> _Data to process_
■ ■ ■ ■ ■
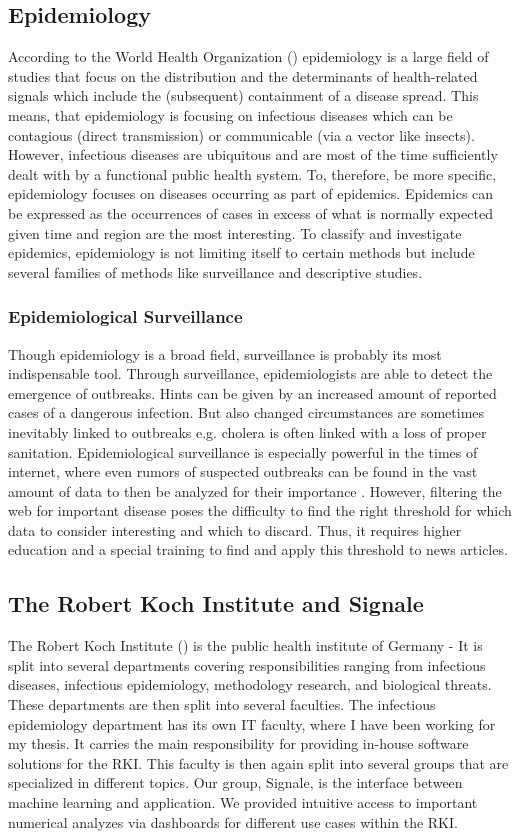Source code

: \subsection{Epidemiology}
According to the World Health Organization () \cite{WHOepi} epidemiology is a large field of studies that focus
on the distribution and the determinants of health-related signals which include the (subsequent)
containment of a disease spread. This means, that epidemiology is focusing on infectious diseases which can be contagious (direct transmission) or communicable (via a vector like insects). However, infectious diseases are ubiquitous and are most of the time sufficiently dealt with by a functional public health system. To, therefore, be more specific, epidemiology focuses on diseases occurring as part of epidemics. Epidemics can be expressed as the occurrences of cases in excess of what is normally expected
given time and region are the most interesting. To classify and investigate epidemics, epidemiology is not limiting itself to certain methods but include several families of methods like surveillance and descriptive studies.

\subsubsection{Epidemiological Surveillance}

Though epidemiology is a broad field, surveillance is probably its most indispensable tool. Through surveillance,
epidemiologists are able to detect the emergence of outbreaks. Hints can be given by an increased amount of reported cases of a dangerous infection. But also changed circumstances are sometimes inevitably linked to outbreaks e.g. cholera is often linked with a loss of proper sanitation. Epidemiological surveillance is especially powerful in the times of internet, where even rumors of suspected outbreaks can be found in the vast amount of data to then be analyzed for their importance \cite{EpiSurv}. However, filtering the web for important disease poses the difficulty to find the right threshold for which data to consider interesting and which to discard. Thus, it requires higher education and a special training to find and apply this threshold to
news articles.

\subsection{The Robert Koch Institute and Signale}
The Robert Koch Institute () is the public health institute of Germany - It is
split into several departments covering responsibilities ranging from infectious diseases, infectious epidemiology, methodology research, and biological threats.
These departments are then split into several faculties. The infectious epidemiology department has its own IT faculty,
where I have been working for my thesis. It carries the main responsibility for providing in-house software solutions for the RKI. This faculty is then again split into several groups that are specialized in different topics.
Our group, Signale, is the interface between machine learning and application.
We provided intuitive access to important numerical analyzes via dashboards for different use cases within the RKI.

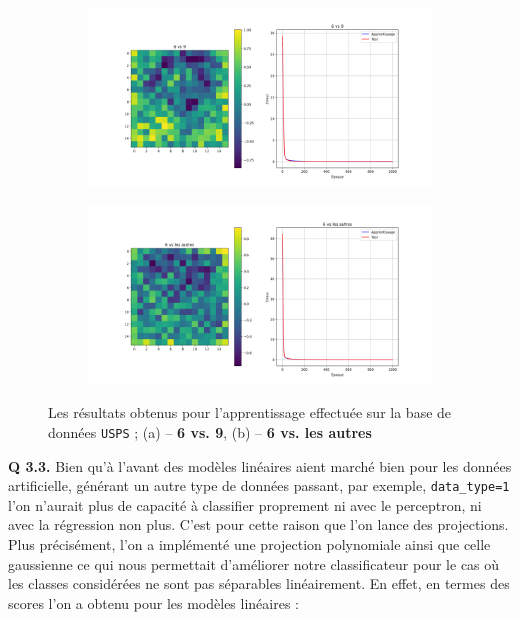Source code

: \documentclass[a4paper,11pt]{article}
\theoremstyle{plain}
\theoremstyle{definition}
\begin{document}
\begin{figure}
    \centering
    \begin{subfigure}{1.0\textwidth}
    	\centering
    	\includegraphics{Figures/Figure_7.png}
    	\caption{}
    	\label{ResUSPS6vs9}
    \end{subfigure}

    \begin{subfigure}{1.0\textwidth}
    	\centering
    	\includegraphics{Figures/Figure_8.png}
    	\caption{}
    	\label{ResUSPS6vsOther}
    \end{subfigure}
    \caption{Les résultats obtenus pour l'apprentissage effectuée sur la base de données \texttt{USPS} ; (a) -- \textbf{6 vs. 9}, (b) -- \textbf{6 vs. les autres}}
    \label{ResUSPS}
\end{figure}

\textbf{Q 3.3.} Bien qu'à l'avant des modèles linéaires aient marché bien pour les données artificielle, générant un autre type de données passant, par exemple, \texttt{data\_type=1} l'on n'aurait plus de capacité à classifier proprement ni avec le perceptron, ni avec la régression non plus. C'est pour cette raison que l'on lance des projections. Plus précisément, l'on a implémenté une projection polynomiale ainsi que celle gaussienne ce qui nous permettait d'améliorer notre classificateur pour le cas où les classes considérées ne sont pas séparables linéairement. En effet, en termes des scores l'on a obtenu pour les modèles linéaires :
\end{document}
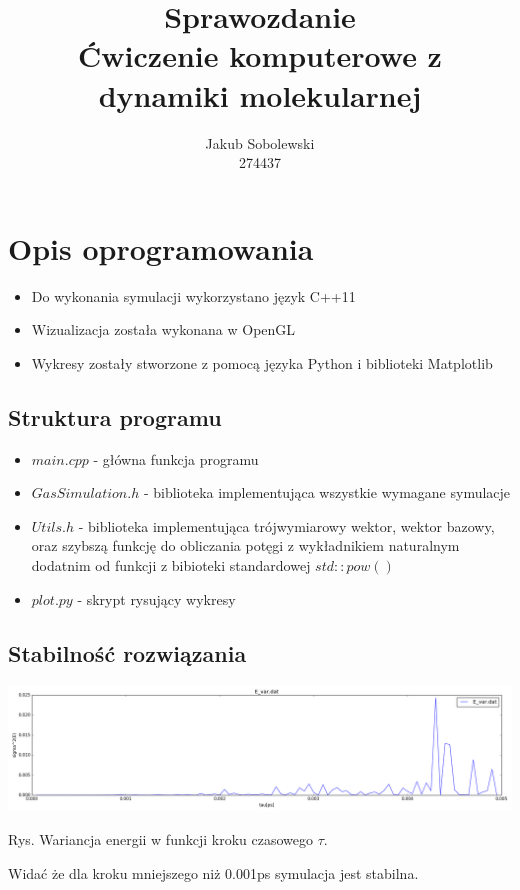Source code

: \documentclass[polish,polish,a4paper,11pt]{article}
\title{Sprawozdanie \\Ćwiczenie komputerowe z dynamiki molekularnej}
\author{Jakub Sobolewski \\ 274437}
\begin{document}
\maketitle

\section{Opis oprogramowania}
\begin{itemize}
\item Do wykonania symulacji wykorzystano język C++11
\item Wizualizacja została wykonana w OpenGL
\item Wykresy zostały stworzone z pomocą języka Python i biblioteki Matplotlib
\end{itemize}
\subsection{Struktura programu}
\begin{itemize}
\item $main.cpp$ - główna funkcja programu
\item $GasSimulation.h$ - biblioteka implementująca wszystkie wymagane symulacje
\item $Utils.h$ - biblioteka implementująca trójwymiarowy wektor, wektor bazowy, oraz szybszą funkcję do obliczania potęgi z wykładnikiem naturalnym dodatnim od funkcji z bibioteki standardowej $std::pow()$
\item $plot.py$ - skrypt rysujący wykresy
\end{itemize}

\subsection{Stabilność rozwiązania}
\begin{center}
\includegraphics[scale=0.3]{../Data/E_var.png}
\end{center}
\begin{center}
Rys.  Wariancja energii w funkcji kroku czasowego $\tau$.
\end{center}
Widać że dla kroku mniejszego niż 0.001ps symulacja jest stabilna.
 
\end{document}

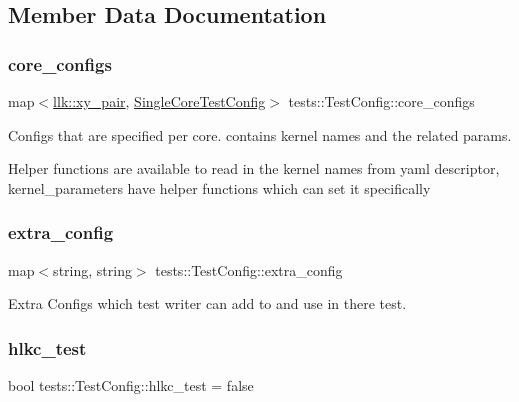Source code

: \subsection{Member Data Documentation}
\mbox{\label{structtests_1_1TestConfig_ae5193ec96cb529d0e40360c46e4b6b42}} 
\subsubsection{\texorpdfstring{core\+\_\+configs}{core\_configs}}
{\footnotesize\ttfamily map$<$\hyperlink{structllk_1_1xy__pair}{llk\+::xy\+\_\+pair}, \hyperlink{structtests_1_1SingleCoreTestConfig}{Single\+Core\+Test\+Config}$>$ tests\+::\+Test\+Config\+::core\+\_\+configs}



Configs that are specified per core. contains kernel names and the related params. 

Helper functions are available to read in the kernel names from yaml descriptor, kernel\+\_\+parameters have helper functions which can set it specifically \mbox{\label{structtests_1_1TestConfig_ac2374c533a372b8f7183de6215fe9791}} 
\subsubsection{\texorpdfstring{extra\+\_\+config}{extra\_config}}
{\footnotesize\ttfamily map$<$string, string$>$ tests\+::\+Test\+Config\+::extra\+\_\+config}



Extra Configs which test writer can add to and use in there test. 

\mbox{\label{structtests_1_1TestConfig_ad3c14921521c690e03ab5664a69d9efc}} 
\subsubsection{\texorpdfstring{hlkc\+\_\+test}{hlkc\_test}}
{\footnotesize\ttfamily bool tests\+::\+Test\+Config\+::hlkc\+\_\+test = false}

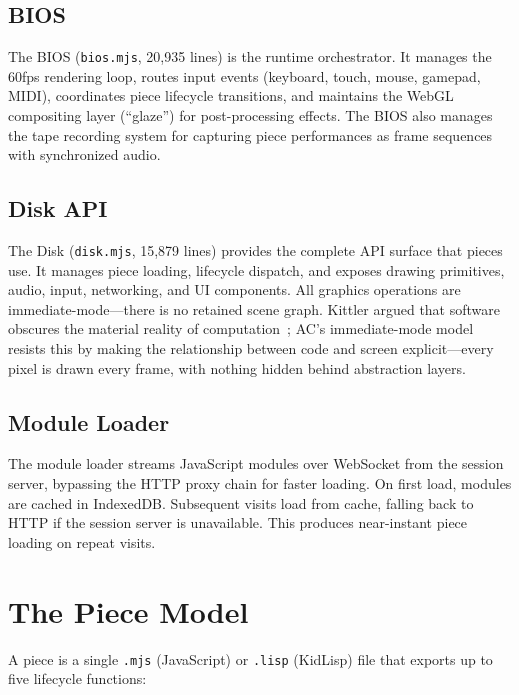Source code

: \documentclass[10pt,letterpaper,twocolumn]{article}
\begin{document}
\subsection{BIOS}

The BIOS (\texttt{bios.mjs}, 20,935 lines) is the runtime orchestrator. It manages the 60fps rendering loop, routes input events (keyboard, touch, mouse, gamepad, MIDI), coordinates piece lifecycle transitions, and maintains the WebGL compositing layer (``glaze'') for post-processing effects. The BIOS also manages the tape recording system for capturing piece performances as frame sequences with synchronized audio.

\subsection{Disk API}

The Disk (\texttt{disk.mjs}, 15,879 lines) provides the complete API surface that pieces use. It manages piece loading, lifecycle dispatch, and exposes drawing primitives, audio, input, networking, and UI components. All graphics operations are immediate-mode---there is no retained scene graph. Kittler argued that software obscures the material reality of computation~\citep{kittler1995nosoftware}; AC's immediate-mode model resists this by making the relationship between code and screen explicit---every pixel is drawn every frame, with nothing hidden behind abstraction layers.

\subsection{Module Loader}

The module loader streams JavaScript modules over WebSocket from the session server, bypassing the HTTP proxy chain for faster loading. On first load, modules are cached in IndexedDB. Subsequent visits load from cache, falling back to HTTP if the session server is unavailable. This produces near-instant piece loading on repeat visits.


\section{The Piece Model}
\label{sec:pieces}

A piece is a single \texttt{.mjs} (JavaScript) or \texttt{.lisp} (KidLisp) file that exports up to five lifecycle functions:
\end{document}
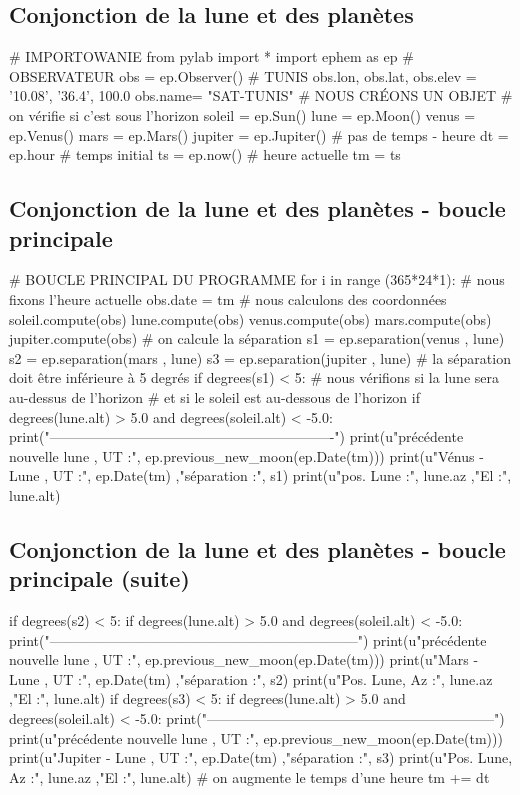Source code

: \documentclass[%
oneside,                 %
final,                   %
10pt]{article}
\begin{document}
\vspace{6mm}



\subsection{Conjonction de la lune et des planètes}
\bpycod
# IMPORTOWANIE
from pylab import *
import ephem as ep
# OBSERVATEUR
obs = ep.Observer()
# TUNIS
obs.lon, obs.lat, obs.elev = '10.08', '36.4', 100.0
obs.name= "SAT-TUNIS"
# NOUS CRÉONS UN OBJET
# on vérifie si c'est sous l'horizon
soleil = ep.Sun()
lune = ep.Moon()
venus = ep.Venus()
mars = ep.Mars()
jupiter = ep.Jupiter()
# pas de temps - heure
dt = ep.hour
# temps initial
ts = ep.now()
# heure actuelle
tm = ts
\epycod

\subsection{Conjonction de la lune et des planètes - boucle principale}
\bpycod
# BOUCLE PRINCIPAL DU PROGRAMME
for i in range (365*24*1):
# nous fixons l'heure actuelle
    obs.date = tm
    # nous calculons des coordonnées
    soleil.compute(obs)
    lune.compute(obs)
    venus.compute(obs)
    mars.compute(obs)
    jupiter.compute(obs)
    # on calcule la séparation
    s1 = ep.separation(venus , lune)
    s2 = ep.separation(mars , lune)
    s3 = ep.separation(jupiter , lune)
    # la séparation doit être inférieure à 5 degrés
    if degrees(s1) < 5:
        # nous vérifions si la lune sera au-dessus de l'horizon
        # et si le soleil est au-dessous de l'horizon
        if degrees(lune.alt) > 5.0 and degrees(soleil.alt) < -5.0:
            print("-------------------------------------------------------------")
            print(u"précédente nouvelle lune , UT :", ep.previous_new_moon(ep.Date(tm)))
            print(u"Vénus - Lune , UT :", ep.Date(tm) ,"séparation :", s1)
            print(u"pos. Lune :", lune.az ,"El :", lune.alt)
\epycod

\subsection{Conjonction de la lune et des planètes - boucle principale (suite)}
\bpycod
if degrees(s2) < 5:
    if degrees(lune.alt) > 5.0 and degrees(soleil.alt) < -5.0:
        print("------------------------------------------------------------------")
        print(u"précédente nouvelle lune , UT :", ep.previous_new_moon(ep.Date(tm)))
        print(u"Mars - Lune , UT :", ep.Date(tm) ,"séparation :", s2)
        print(u"Pos. Lune, Az :", lune.az ,"El :", lune.alt)
if degrees(s3) < 5:
    if degrees(lune.alt) > 5.0 and degrees(soleil.alt) < -5.0:
        print("--------------------------------------------------------------")
        print(u"précédente nouvelle lune , UT :", ep.previous_new_moon(ep.Date(tm)))
        print(u"Jupiter - Lune , UT :", ep.Date(tm) ,"séparation :", s3)
        print(u"Pos. Lune, Az :", lune.az ,"El :", lune.alt)
    # on augmente le temps d'une heure
tm += dt
\epycod
\end{document}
■ ■ ■ ■ ■
> _What the task asks_
When the line with "containment of a" is reached in the data above, begin copying, and stop after the line with "Though epidemiology is"; copy each line exactly, both ends included.

> _Output_
containment of a disease spread. This means, that epidemiology is focusing on infectious diseases which can be contagious (direct transmission) or communicable (via a vector like insects). However, infectious diseases are ubiquitous and are most of the time sufficiently dealt with by a functional public health system. To, therefore, be more specific, epidemiology focuses on diseases occurring as part of epidemics. Epidemics can be expressed as the occurrences of cases in excess of what is normally expected
given time and region are the most interesting. To classify and investigate epidemics, epidemiology is not limiting itself to certain methods but include several families of methods like surveillance and descriptive studies.

\subsubsection{Epidemiological Surveillance}

Though epidemiology is a broad field, surveillance is probably its most indispensable tool. Through surveillance,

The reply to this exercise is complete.